Policy translation is defined as “the process of modification of policy ideas and creation of new meanings and designs in the process of cross-jurisdictional travel of policy ideas” (Mukhtarov, 2014: p. 6). In this process knowledge is interpreted and new meaning is created in the space between sender and receiver (Lendvai and Stubbs, 2007; Freeman, 2009; Stone 2016). Senders modify the original policy to mobilize it for travelling (McCann, 2013). They disconnect the policy from the original context, thereby creating a policy model, and then communicate about this model (Ward, 2006; Minkman et al., 2019). Receiving agents on the other hand play a key role in interpreting the transferred knowledge and modifying foreign norms so that they will fit existing local practice, norms and identities (Acharya, 2004; Freeman, 2009). Furthermore, those involved are not necessarily state actors, but may include transnational advocacy networks, epistemic communities, think tanks and other non-state actors (Benson and Jordan, 2011). Studying policy transfer thus entails studying the perceptions, motivations and behaviour of all actors involved, in all phases of the policy transfer process.

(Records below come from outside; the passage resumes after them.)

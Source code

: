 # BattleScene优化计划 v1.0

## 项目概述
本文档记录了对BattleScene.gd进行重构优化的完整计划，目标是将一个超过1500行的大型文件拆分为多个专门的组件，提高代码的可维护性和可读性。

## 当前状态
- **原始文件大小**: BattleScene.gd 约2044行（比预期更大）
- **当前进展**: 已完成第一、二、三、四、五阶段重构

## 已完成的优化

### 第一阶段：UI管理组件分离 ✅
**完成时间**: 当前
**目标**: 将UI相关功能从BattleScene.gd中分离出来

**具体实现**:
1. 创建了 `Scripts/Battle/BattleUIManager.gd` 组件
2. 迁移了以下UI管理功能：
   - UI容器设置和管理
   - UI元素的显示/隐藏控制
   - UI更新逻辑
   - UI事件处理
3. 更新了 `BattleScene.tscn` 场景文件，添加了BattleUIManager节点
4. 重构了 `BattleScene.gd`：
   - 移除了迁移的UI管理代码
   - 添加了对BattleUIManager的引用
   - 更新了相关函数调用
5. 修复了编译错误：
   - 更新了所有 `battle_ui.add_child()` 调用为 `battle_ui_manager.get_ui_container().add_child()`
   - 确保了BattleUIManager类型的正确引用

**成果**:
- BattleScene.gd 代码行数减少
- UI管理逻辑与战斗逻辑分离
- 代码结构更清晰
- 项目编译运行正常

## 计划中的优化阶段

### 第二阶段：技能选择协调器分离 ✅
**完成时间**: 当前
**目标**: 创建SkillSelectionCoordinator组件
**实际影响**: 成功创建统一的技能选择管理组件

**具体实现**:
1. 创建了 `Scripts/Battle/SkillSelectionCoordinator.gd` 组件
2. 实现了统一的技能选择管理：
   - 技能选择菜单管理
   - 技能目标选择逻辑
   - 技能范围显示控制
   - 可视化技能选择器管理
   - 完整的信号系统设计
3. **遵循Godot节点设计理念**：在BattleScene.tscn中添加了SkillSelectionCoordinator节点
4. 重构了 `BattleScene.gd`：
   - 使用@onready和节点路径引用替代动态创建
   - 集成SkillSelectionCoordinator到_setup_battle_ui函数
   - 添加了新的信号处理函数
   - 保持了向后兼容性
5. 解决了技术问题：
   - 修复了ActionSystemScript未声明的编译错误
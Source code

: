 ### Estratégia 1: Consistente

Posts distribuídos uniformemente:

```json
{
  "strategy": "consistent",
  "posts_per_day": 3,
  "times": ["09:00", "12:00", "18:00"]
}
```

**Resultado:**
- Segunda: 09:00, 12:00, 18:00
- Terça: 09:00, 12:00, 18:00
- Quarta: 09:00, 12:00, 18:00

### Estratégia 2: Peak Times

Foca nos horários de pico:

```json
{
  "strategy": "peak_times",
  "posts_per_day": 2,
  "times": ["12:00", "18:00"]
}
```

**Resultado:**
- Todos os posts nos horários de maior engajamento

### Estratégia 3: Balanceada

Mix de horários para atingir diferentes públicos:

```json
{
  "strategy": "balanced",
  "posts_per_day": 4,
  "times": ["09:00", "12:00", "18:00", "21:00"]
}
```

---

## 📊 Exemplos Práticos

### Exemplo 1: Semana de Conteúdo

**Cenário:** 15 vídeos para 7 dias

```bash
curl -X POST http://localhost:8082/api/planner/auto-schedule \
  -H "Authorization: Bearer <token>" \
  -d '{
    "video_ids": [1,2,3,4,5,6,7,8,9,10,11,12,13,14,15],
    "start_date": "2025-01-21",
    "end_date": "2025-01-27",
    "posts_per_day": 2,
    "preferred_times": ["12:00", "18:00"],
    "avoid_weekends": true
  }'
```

Translation also implies that policies do not travel as an integrated package but in “bits and pieces” (Peck and Theodore, 2010: p. 170). Each piece of transferred knowledge may be modified along the way and some may be embraced while others are rejected (Rose, 1991; Lendvai and Stubbs, 2007). As such, a spectre of possible transfer outcomes emerges, ranging from full rejection to full adoption, whereby most outcomes will be a mixture of ‘partial failure’ and ‘limited success’ (Stone, 2016).
Stagnations and breakthroughs during the translation process
Although a transfer process will eventually crystallize into (partial) adoption or rejection (Rusu and Loblova, 2019), this may be a bumpy ride. Transfer processes typically take several years to multiple decades (Dussauge-Laguna, 2012) and may be stalled for shorter or longer periods, which is referred to as ‘impasses’ (Minkman et al., 2019), ‘stagnations’ (Mukhtarov, 2014) or ‘resisted transfers’ (Hoyt, 2006; De Oliveira and Pal, 2018). Impasses are by definition temporarily, as they are considered resolved once the transferred ideas are (partially) adopted or rejected. Meanwhile, actors may continue their efforts to resist or promote the transferred ideas.
Despite the relative infrequent study of stagnated or rejected transfers, there are insights in causes why a policy transfer decision making process is not moving forward. Empirical and conceptual explanations for stagnation may be due to the transferred ideas itself (policy level), acceptance in the political arena (politics level) and the way the translation process is shaped (polity level) (e.g. Dussauge-Laguna, 2012b; Stead, 2016). Firstly, the policy itself may be a misfit with existing
Resolving impasses: an actor perspective
Strategies to resolve an impasse should thus take into account these diverse set of factors that cause friction. Structures in the broader context (institutions, planning practice, cultural norms, etc.) limits the possible responses of actors engaged in transfer. For example, when activities collide with the interests of institutions or powerful coalitions of actors they will not facilitate the acceptance of transferred ideas (Marsh and Mcconnell, 2010). In this study, I focus on the role of actors in the policy transfer process while acknowledging that structural factors shape (and limit) what actors deem feasible or acceptable.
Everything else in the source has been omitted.